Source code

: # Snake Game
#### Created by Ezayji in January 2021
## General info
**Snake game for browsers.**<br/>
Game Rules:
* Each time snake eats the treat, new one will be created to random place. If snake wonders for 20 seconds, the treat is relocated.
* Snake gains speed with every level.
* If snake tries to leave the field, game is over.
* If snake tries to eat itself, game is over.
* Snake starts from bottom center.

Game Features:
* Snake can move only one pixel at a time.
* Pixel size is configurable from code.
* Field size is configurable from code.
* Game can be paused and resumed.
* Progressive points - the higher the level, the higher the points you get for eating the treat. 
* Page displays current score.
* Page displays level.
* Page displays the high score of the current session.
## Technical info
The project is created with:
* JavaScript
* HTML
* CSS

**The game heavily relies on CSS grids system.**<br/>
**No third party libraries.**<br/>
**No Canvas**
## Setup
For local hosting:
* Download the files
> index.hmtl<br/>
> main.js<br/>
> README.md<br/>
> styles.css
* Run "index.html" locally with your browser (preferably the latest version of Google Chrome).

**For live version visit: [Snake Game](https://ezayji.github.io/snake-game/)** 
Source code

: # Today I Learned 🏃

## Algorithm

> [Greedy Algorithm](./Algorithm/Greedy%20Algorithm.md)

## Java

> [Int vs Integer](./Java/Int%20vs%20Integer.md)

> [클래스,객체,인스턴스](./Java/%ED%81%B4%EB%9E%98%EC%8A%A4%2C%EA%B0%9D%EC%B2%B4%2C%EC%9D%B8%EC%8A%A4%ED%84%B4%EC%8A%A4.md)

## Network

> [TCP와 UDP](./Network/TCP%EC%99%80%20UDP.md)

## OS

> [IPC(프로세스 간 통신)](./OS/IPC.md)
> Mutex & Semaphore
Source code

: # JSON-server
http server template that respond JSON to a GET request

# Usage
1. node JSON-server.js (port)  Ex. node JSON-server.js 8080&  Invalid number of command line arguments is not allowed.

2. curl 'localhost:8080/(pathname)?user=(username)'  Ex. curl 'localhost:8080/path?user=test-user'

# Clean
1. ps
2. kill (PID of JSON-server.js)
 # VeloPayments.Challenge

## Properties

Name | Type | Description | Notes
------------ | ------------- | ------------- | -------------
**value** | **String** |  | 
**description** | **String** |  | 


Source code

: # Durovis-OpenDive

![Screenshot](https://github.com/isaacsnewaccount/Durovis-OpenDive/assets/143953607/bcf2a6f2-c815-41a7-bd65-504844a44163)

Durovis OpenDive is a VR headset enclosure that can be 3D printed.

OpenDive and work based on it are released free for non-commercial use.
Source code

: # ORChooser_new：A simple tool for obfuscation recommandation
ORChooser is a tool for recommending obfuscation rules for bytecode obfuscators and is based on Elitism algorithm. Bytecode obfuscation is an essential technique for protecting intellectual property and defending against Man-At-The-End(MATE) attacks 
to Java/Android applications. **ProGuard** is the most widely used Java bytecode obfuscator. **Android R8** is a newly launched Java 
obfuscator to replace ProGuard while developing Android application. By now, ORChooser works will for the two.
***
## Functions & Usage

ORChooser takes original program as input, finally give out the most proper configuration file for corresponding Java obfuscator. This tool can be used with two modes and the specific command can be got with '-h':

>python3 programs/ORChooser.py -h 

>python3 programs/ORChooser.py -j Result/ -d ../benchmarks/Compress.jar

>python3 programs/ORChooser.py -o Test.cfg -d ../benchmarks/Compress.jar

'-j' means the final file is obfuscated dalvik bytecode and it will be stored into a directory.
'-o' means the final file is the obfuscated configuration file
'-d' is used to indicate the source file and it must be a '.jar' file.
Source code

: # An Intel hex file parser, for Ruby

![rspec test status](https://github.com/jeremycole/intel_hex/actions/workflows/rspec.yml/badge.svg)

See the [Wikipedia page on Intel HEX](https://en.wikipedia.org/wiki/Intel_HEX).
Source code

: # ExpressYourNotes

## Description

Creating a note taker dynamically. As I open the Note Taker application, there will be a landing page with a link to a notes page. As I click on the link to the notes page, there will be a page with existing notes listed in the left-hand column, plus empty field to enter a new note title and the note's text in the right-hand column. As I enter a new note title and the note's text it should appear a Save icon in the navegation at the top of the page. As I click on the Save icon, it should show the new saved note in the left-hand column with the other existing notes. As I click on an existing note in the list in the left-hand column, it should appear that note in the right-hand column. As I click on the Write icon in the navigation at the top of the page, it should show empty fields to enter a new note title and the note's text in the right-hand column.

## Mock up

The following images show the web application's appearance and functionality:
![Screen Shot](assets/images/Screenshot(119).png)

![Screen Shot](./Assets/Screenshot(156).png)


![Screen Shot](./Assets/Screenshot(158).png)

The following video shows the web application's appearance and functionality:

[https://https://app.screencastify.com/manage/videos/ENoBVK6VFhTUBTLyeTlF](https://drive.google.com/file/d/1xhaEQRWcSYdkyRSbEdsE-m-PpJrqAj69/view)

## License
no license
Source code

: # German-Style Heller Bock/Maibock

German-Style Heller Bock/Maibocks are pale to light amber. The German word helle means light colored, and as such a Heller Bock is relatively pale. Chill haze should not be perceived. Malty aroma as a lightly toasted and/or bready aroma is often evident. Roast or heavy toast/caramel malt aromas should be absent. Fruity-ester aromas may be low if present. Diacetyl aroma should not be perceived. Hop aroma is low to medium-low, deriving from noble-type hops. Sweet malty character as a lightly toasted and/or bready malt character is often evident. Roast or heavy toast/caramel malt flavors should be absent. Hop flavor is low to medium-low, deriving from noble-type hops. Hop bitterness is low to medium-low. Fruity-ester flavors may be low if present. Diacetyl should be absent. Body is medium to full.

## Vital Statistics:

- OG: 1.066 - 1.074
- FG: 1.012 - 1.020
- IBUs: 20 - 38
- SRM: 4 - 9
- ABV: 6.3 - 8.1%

### [Exercise prompt]
Find the word "level" in the entries. Copy each line that holds it.

### [Reply]
* Snake gains speed with every level.
* Progressive points - the higher the level, the higher the points you get for eating the treat. 
* Page displays level.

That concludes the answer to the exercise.